Blockwise Ensemble Methods¶
Dask-ML provides some ensemble methods that are tailored to
dask.dataframe’s blocked structure. The basic idea is to fit a copy of some sub-estimator to each block (or partition) of the dask Array or DataFrame. Becuase each block fits in memory, the sub-estimator only needs to handle in-memory data structures like a NumPy array or pandas DataFrame. It also will be relatively fast, since each block
fits in memory and we won’t need to move large amounts of data between workers on a cluster. We end up with an ensemble of models: one per block in the training dataset.

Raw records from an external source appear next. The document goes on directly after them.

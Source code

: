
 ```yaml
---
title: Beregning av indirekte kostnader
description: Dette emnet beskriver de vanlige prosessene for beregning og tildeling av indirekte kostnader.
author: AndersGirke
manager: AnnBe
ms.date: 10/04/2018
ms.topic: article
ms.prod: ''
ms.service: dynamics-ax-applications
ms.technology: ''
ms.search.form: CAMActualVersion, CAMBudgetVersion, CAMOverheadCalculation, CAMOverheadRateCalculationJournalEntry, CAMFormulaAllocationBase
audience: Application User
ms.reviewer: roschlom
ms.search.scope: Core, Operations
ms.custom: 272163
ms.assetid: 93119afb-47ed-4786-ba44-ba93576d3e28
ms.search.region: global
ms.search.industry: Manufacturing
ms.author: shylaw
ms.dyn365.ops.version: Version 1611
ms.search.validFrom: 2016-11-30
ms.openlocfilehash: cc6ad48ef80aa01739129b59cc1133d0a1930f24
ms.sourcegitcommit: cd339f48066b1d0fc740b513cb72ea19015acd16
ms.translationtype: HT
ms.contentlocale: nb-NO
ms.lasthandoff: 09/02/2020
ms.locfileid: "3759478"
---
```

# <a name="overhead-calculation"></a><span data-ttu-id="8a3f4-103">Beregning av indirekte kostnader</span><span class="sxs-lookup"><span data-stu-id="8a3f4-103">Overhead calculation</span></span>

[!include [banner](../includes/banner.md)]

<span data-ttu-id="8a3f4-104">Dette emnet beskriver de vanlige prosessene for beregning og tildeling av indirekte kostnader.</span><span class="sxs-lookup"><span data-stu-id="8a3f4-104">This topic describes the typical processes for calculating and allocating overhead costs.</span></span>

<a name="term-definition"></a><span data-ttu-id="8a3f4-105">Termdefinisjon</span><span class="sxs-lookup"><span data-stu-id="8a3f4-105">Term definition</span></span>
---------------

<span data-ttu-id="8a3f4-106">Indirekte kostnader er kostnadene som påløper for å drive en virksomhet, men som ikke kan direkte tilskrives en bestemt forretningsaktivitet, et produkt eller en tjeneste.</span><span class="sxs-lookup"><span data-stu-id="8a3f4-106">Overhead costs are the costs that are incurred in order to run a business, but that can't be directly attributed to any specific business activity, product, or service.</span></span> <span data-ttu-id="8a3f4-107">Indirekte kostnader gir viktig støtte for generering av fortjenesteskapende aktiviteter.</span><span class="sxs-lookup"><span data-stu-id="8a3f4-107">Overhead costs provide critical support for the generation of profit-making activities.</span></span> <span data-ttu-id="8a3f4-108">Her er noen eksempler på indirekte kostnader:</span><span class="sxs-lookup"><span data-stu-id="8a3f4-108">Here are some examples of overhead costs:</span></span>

At prediction time, we combine the results from all the models in the ensemble. For regression problems, this means averaging the predictions from each sub-estimator. For classification problems, each sub-estimator votes and the results are combined. See https://scikit-learn.org/stable/modules/ensemble.html#voting-classifier for details on how they can be combeind. See https://scikit-learn.org/stable/modules/ensemble.html for a general overview of why averaging ensemble methods can be useful.
It’s crucially important that the distribution of values in your dataset be relatively uniform across partitions. Otherwise the parameters learned on any given partition of the data will be poor for the dataset as a whole. This will be shown in detail later.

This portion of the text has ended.